> _PROVIDED RECORDS_:
--- START ---

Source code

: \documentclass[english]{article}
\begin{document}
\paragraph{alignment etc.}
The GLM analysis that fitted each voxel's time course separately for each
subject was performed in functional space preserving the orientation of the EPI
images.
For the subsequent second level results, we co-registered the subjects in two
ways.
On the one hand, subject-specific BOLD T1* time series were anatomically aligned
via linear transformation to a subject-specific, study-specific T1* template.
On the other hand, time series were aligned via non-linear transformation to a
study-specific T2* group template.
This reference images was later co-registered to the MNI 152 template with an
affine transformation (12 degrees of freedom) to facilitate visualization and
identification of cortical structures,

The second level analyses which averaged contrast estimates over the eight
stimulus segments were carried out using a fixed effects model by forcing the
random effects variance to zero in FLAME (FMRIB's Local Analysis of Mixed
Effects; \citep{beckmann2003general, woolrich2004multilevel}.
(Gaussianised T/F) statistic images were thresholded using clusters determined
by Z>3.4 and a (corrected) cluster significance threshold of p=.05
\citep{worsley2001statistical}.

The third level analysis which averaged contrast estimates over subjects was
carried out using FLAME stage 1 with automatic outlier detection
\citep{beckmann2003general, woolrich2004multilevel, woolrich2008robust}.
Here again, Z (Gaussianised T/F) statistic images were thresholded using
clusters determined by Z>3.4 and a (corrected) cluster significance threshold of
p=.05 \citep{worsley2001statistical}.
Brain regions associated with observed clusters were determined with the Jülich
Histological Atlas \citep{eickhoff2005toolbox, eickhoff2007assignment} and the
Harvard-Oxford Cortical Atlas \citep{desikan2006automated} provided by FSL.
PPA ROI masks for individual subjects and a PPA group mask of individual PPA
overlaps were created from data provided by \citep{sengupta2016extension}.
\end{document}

--- END ---

> _WHAT THE EXERCISE ASKS_:
Would you repeat all the material exactly as it is shown?

> _REPLY TO THE TASK_:
Source code

: \documentclass[english]{article}
\begin{document}
\paragraph{alignment etc.}
The GLM analysis that fitted each voxel's time course separately for each
subject was performed in functional space preserving the orientation of the EPI
images.
For the subsequent second level results, we co-registered the subjects in two
ways.
On the one hand, subject-specific BOLD T1* time series were anatomically aligned
via linear transformation to a subject-specific, study-specific T1* template.
On the other hand, time series were aligned via non-linear transformation to a
study-specific T2* group template.
This reference images was later co-registered to the MNI 152 template with an
affine transformation (12 degrees of freedom) to facilitate visualization and
identification of cortical structures,

The second level analyses which averaged contrast estimates over the eight
stimulus segments were carried out using a fixed effects model by forcing the
random effects variance to zero in FLAME (FMRIB's Local Analysis of Mixed
Effects; \citep{beckmann2003general, woolrich2004multilevel}.
(Gaussianised T/F) statistic images were thresholded using clusters determined
by Z>3.4 and a (corrected) cluster significance threshold of p=.05
\citep{worsley2001statistical}.

The third level analysis which averaged contrast estimates over subjects was
carried out using FLAME stage 1 with automatic outlier detection
\citep{beckmann2003general, woolrich2004multilevel, woolrich2008robust}.
Here again, Z (Gaussianised T/F) statistic images were thresholded using
clusters determined by Z>3.4 and a (corrected) cluster significance threshold of
p=.05 \citep{worsley2001statistical}.
Brain regions associated with observed clusters were determined with the Jülich
Histological Atlas \citep{eickhoff2005toolbox, eickhoff2007assignment} and the
Harvard-Oxford Cortical Atlas \citep{desikan2006automated} provided by FSL.
PPA ROI masks for individual subjects and a PPA group mask of individual PPA
overlaps were created from data provided by \citep{sengupta2016extension}.
\end{document}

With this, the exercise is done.